A new research and technology centre will explore a range of innovations for monitoring and treating dementia in the home, potentially easing the burden on patients and the NHS.
Based at Imperial College London’s White City campus, the £20m UK Dementia Research Institute Care Research and Technology Centre is a multi-partner collaboration that includes Surrey University, with financial backing coming via the Medical Research Council, Alzheimer’s Research UK and the Alzheimer’s Society. Using a combination of sensors, AI, robotics, sleep trackers and infection testing, it is hoped that a system can be developed to aid the 850,000 people suffering with dementia, a number set to jump in coming years.
“The vision for this centre is to use patient-centered technology to help people affected by dementia to live better and for longer in their own homes,” said the head of the new centre, Prof David Sharp, a neurologist at Imperial College London.
“Latest figures suggest one in four hospital beds are occupied by people with dementia – and 20 per cent of these admissions are due to preventable causes such as falls, dehydration and infections.
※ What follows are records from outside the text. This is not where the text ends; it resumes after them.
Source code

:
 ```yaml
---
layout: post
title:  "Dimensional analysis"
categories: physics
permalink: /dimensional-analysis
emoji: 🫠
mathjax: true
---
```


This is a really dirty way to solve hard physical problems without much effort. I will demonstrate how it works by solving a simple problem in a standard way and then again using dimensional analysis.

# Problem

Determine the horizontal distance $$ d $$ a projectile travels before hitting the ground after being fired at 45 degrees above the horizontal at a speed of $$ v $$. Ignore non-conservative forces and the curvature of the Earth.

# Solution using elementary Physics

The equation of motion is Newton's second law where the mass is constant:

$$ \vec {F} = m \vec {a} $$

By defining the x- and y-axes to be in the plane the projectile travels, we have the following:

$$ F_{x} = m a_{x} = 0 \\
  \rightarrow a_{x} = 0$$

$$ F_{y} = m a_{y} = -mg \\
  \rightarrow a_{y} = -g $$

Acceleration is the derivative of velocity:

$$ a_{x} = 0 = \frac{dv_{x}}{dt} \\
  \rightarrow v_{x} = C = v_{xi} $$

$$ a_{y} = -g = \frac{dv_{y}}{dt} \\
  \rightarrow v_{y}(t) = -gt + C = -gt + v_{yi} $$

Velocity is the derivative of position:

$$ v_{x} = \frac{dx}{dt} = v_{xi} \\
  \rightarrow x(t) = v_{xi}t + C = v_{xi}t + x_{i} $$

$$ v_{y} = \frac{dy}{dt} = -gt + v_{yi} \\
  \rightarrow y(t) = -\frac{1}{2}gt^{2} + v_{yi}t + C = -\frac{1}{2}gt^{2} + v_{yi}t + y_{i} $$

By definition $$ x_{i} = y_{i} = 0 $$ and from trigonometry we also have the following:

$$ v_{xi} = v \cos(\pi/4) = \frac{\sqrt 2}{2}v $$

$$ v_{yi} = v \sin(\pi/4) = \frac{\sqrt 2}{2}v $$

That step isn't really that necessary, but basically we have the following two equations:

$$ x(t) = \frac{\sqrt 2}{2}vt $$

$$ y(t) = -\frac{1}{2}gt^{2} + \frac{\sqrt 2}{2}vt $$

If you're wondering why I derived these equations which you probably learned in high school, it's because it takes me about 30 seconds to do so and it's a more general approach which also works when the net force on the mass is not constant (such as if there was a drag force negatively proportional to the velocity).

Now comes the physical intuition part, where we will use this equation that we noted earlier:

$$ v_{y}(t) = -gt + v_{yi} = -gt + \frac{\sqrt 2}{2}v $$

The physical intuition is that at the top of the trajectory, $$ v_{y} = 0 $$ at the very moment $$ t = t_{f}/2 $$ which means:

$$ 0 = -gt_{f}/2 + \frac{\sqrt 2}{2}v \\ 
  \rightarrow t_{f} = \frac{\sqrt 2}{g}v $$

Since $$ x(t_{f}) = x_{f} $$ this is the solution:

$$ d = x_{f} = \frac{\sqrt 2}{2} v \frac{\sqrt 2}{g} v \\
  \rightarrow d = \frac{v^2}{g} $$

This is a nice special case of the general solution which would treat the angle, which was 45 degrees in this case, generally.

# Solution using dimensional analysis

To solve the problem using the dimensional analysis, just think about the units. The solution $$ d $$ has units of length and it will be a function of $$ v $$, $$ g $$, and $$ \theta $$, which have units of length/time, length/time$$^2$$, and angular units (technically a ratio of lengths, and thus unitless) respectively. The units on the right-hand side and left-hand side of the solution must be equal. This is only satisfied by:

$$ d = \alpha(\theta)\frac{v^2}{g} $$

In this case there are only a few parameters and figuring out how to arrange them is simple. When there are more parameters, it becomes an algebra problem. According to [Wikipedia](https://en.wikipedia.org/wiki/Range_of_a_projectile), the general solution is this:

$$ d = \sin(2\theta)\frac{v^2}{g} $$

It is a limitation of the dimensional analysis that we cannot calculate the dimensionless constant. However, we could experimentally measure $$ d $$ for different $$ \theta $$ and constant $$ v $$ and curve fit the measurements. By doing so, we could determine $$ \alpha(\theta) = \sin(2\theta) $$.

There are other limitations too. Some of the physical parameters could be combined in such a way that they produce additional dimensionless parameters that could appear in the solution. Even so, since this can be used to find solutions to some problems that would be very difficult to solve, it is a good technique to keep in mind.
The new technologies we develop will improve our ability to support people in their homes. They will allow us to intervene at an early stage, to prevent the crises that so often lead to hospital stays, or a move to a care home. What’s more, we’ll be able to improve our understanding of dementia onset and progression.”
According to Prof Sharp, some of the technologies that will be explored include miniaturised radar and off-the-shelf sensors that could either be purchased by patients themselves or potentially prescribed by the NHS. An earpiece sensor being developed in-house at Imperial will provide information on gait and sleep, as well as acting as a mobile EEG, delivering a consistent stream of data over many hours rather than for just a few minutes in a clinical setting.
This holistic monitoring will also allow medical staff to better understand the effect of drug treatments and patient wellbeing. AI systems will help to detect ailments such as urinary tract infections (UTIs) earlier, something that could reduce stressful and costly hospital admissions.
“Stays in hospitals and care homes can be very distressing for people with dementia,” said Payam Barnaghi, Professor of Machine Intelligence at Surrey University and deputy director of the UK Dementia Research Institute Care Research and Technology Centre.
“Not only are they trying to navigate a new physical environment, they are distanced from their friends and families causing further distress. The technologies involved in this project will enable people to live independently at home whilst not sacrificing their care.
“Working with the latest machine learning capabilities means the technology we’re using will be able to get better at spotting warning signs and events that require intervention. Doctors will be able to have confidence in their ability to monitor people remotely and to react quickly to any worrying changes. Improving the quality of life of people with dementia is crucial to their and their families overall wellbeing.”
According to Imperial, scientists involved in the project have already developed safe and robust data storage technologies, to ensure all personal data is secure. The new centre is due to open on June 1 2019.